* EXERCISE PROMPT:
Begin with the first line of the entries below and reproduce each line exactly, ending with the line that holds "contagem é coerente".

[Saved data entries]
^^^^^^^^^^^^^^^^

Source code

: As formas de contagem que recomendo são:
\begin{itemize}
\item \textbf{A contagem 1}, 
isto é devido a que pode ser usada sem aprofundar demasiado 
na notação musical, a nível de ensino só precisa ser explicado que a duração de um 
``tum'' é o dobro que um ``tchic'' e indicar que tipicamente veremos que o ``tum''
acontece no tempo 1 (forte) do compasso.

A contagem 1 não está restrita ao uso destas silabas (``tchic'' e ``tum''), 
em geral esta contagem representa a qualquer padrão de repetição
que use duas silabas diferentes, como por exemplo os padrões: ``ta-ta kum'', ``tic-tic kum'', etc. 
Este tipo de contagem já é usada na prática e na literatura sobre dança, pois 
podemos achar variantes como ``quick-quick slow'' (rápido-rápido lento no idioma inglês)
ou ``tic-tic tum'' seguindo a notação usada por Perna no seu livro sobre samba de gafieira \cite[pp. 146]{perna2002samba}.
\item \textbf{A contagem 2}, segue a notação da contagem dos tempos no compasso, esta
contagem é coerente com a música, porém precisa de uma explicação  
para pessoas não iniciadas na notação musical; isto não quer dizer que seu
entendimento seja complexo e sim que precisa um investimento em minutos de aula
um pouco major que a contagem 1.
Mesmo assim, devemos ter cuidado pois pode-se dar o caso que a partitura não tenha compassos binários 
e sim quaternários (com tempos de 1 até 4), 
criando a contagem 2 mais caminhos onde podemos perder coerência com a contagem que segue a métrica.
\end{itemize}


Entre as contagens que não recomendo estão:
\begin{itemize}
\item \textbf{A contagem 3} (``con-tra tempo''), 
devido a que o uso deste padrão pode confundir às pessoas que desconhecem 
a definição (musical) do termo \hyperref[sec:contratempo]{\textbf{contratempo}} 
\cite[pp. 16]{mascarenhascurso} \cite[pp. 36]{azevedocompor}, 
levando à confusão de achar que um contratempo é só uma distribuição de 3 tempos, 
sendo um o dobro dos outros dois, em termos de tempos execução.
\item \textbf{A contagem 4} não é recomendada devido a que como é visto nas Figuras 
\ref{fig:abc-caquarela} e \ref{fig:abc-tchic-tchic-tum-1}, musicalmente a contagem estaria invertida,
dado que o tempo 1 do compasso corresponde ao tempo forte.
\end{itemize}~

^^^^^^^^^^^^^^^^

* ANSWER:
Source code

: As formas de contagem que recomendo são:
\begin{itemize}
\item \textbf{A contagem 1}, 
isto é devido a que pode ser usada sem aprofundar demasiado 
na notação musical, a nível de ensino só precisa ser explicado que a duração de um 
``tum'' é o dobro que um ``tchic'' e indicar que tipicamente veremos que o ``tum''
acontece no tempo 1 (forte) do compasso.

A contagem 1 não está restrita ao uso destas silabas (``tchic'' e ``tum''), 
em geral esta contagem representa a qualquer padrão de repetição
que use duas silabas diferentes, como por exemplo os padrões: ``ta-ta kum'', ``tic-tic kum'', etc. 
Este tipo de contagem já é usada na prática e na literatura sobre dança, pois 
podemos achar variantes como ``quick-quick slow'' (rápido-rápido lento no idioma inglês)
ou ``tic-tic tum'' seguindo a notação usada por Perna no seu livro sobre samba de gafieira \cite[pp. 146]{perna2002samba}.
\item \textbf{A contagem 2}, segue a notação da contagem dos tempos no compasso, esta
contagem é coerente com a música, porém precisa de uma explicação  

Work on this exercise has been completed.